NickvisionApps / Parabolic

Download web video and audio
https://flathub.org/apps/details/org.nickvision.tubeconverter
GNU General Public License v3.0
1.04k stars 56 forks source link

Resume Partial Downloads on Retry #828

Closed rugk closed 1 month ago

rugk commented 2 months ago

Use case

I am in a train wifi/mobile network downloading videos in Germany, so obviously very unstable internet. Just had the issue the download stopped at 99%, broke and I had to re-download everything again.

Solution

Let me resume my download.

AFAIK other downloaders like Firefox Video download helper (add-on/browser extension) can do this.

DaPigGuy commented 1 month ago

I don't believe any work is needed for this. yt-dlp has a --continue argument which resumes partial downloads and is enabled by default. However, the --force-overwrites argument which Parabolic enables by default passes the --no-continue argument.
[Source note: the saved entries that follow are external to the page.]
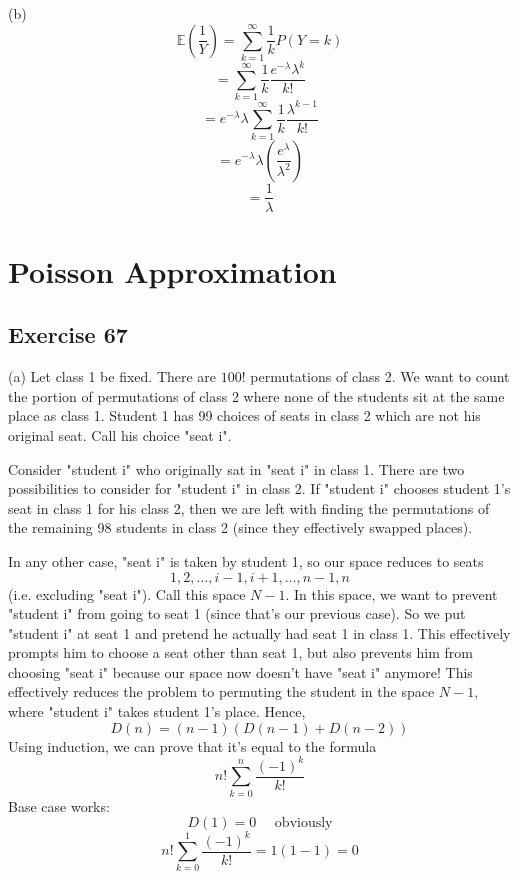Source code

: \documentclass{book}
\begin{document}
\noindent
(b)
$$\mathbb{E}\left(\frac{1}{Y}\right) = \sum_{k = 1}^\infty \frac{1}{k} P(Y = k)$$
$$= \sum_{k = 1}^\infty \frac{1}{k} \frac{e^{-\lambda} \lambda^k}{k!}$$
$$= e^{-\lambda} \lambda \sum_{k = 1}^\infty \frac{1}{k} \frac{\lambda^{k - 1}}{k!}$$
$$= e^{-\lambda} \lambda \left(\frac{e^\lambda}{\lambda^2}\right)$$
$$= \frac{1}{\lambda}$$

\section{Poisson Approximation}

\subsection*{Exercise 67}
(a)
Let class 1 be fixed. There are $100!$ permutations of class 2. We want to count the portion of permutations of class 2 where none of the students sit at the same place as class 1. Student 1 has 99 choices of seats in class 2 which are not his original seat. Call his choice "seat i".

Consider "student i" who originally sat in "seat i" in class 1. There are two possibilities to consider for "student i" in class 2. If "student i" chooses student 1's seat in class 1 for his class 2, then we are left with finding the permutations of the remaining 98 students in class 2 (since they effectively swapped places).

In any other case, "seat i" is taken by student 1, so our space reduces to seats
$$1, 2, \ldots, i - 1, i + 1, \ldots, n - 1, n$$
(i.e. excluding "seat i"). Call this space $N - 1$. In this space, we want to prevent "student i" from going to seat 1 (since that's our previous case). So we put "student i" at seat 1 and pretend he actually had seat 1 in class 1. This effectively prompts him to choose a seat other than seat 1, but also prevents him from choosing "seat i" because our space now doesn't have "seat i" anymore! This effectively reduces the problem to permuting the student in the space $N - 1$, where "student i" takes student 1's place. Hence,
$$D(n) = (n - 1)(D(n - 1) + D(n - 2))$$
Using induction, we can prove that it's equal to the formula
$$n! \sum_{k = 0}^n \frac{(-1)^k}{k!}$$
Base case works:
$$D(1) = 0 \quad \text{ obviously}$$
$$n! \sum_{k = 0}^1 \frac{(-1)^k}{k!} = 1(1 - 1) = 0$$
\end{document}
After disabling the "Overwrite Existing Files" option and restarting a nearly complete download, it appears to correctly resume and quickly finishes downloading.

image

nlogozzo commented 1 month ago

Yeah however we wouldn't want users to turn off "Overwrite Existing Files" just to be able to resume downloads.

Maybe Parabolic can detect a .part file with the same download name and if it exists don't pass the overwrite files that way it resumes instead...

nlogozzo commented 1 month ago

Maybe Parabolic can detect a .part file with the same download name and if it exists don't pass the overwrite files that way it resumes instead...

Implemented this.

DaPigGuy commented 1 month ago

Maybe Parabolic can detect a .part file with the same download name and if it exists don't pass the overwrite files that way it resumes instead...

Implemented this.

The file path being checked is not always correct. For example, if the format being downloaded is an mp4, the part file would be [save file name].f[format id from yt-dlp --list-formats].mp4.part and there are probably some other cases outside of YouTube

nlogozzo commented 1 month ago

So maybe a better algorithm would be:

for file in folder:
    if file.extension == ".part" and file.startsWith(saveFileName):
        shouldResume = true;
        break;
DaPigGuy commented 1 month ago

Not a big fan of searching entire directories.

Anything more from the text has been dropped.